What is being asked -
Return, from the data that follows, each line that holds the word "capital".

Collected data

╭──

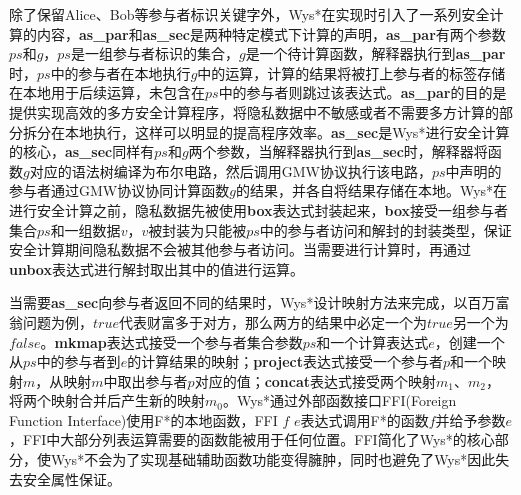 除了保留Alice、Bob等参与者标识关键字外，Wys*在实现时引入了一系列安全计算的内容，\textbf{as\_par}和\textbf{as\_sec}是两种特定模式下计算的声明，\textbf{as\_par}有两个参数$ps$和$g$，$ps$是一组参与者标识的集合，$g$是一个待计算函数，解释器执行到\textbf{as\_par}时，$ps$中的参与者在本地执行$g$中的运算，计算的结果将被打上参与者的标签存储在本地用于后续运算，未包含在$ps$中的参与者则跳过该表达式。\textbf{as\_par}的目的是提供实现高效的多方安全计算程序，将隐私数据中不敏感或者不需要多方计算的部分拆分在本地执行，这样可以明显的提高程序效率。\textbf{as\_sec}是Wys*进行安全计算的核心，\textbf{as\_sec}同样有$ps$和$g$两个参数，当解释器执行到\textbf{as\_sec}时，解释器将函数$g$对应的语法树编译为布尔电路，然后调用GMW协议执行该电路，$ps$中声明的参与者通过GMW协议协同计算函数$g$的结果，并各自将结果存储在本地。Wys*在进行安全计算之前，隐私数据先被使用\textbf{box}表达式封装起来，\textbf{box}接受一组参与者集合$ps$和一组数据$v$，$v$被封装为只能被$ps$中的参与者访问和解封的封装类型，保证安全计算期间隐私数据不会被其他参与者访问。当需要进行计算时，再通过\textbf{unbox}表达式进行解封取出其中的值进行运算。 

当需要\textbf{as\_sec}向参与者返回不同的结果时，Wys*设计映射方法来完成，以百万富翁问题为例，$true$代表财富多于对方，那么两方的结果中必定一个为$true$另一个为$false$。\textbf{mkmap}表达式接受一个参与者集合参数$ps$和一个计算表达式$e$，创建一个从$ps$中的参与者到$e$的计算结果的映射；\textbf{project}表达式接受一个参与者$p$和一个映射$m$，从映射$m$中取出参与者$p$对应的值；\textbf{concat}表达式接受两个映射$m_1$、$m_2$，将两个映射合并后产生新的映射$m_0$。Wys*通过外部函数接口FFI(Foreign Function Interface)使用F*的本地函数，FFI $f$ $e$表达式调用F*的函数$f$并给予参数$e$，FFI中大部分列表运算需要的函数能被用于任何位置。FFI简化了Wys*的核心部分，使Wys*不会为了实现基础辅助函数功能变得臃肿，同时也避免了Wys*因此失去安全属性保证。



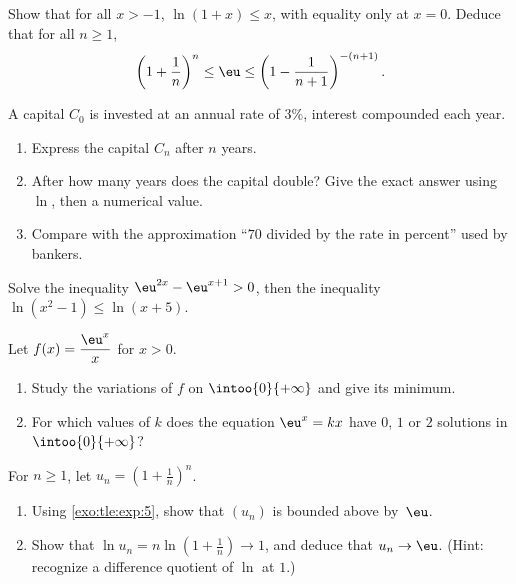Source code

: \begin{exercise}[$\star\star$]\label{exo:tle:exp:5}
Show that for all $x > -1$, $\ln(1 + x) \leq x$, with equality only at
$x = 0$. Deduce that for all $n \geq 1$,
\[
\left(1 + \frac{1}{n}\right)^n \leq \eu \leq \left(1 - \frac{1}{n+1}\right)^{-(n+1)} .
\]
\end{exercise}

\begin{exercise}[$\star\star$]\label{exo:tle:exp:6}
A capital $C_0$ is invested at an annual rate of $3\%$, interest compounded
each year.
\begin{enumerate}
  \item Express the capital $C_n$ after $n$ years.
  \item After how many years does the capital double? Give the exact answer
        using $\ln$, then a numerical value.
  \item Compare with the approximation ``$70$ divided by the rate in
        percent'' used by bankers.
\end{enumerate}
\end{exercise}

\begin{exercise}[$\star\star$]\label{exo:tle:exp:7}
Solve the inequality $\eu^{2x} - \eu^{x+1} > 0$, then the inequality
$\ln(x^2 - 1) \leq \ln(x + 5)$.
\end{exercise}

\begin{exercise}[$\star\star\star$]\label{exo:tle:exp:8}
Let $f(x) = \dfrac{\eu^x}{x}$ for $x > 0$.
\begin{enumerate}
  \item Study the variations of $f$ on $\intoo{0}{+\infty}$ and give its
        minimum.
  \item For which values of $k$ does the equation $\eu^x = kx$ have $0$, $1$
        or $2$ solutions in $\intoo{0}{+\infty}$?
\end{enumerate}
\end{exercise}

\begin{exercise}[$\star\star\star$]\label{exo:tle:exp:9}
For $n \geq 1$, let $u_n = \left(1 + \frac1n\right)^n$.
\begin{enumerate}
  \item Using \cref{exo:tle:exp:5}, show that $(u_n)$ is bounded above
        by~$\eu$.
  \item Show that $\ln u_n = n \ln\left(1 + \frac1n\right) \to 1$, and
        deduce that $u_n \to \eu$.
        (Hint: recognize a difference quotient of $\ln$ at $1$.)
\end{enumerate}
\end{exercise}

╰──

Your response -
A capital $C_0$ is invested at an annual rate of $3\%$, interest compounded
  \item Express the capital $C_n$ after $n$ years.
  \item After how many years does the capital double? Give the exact answer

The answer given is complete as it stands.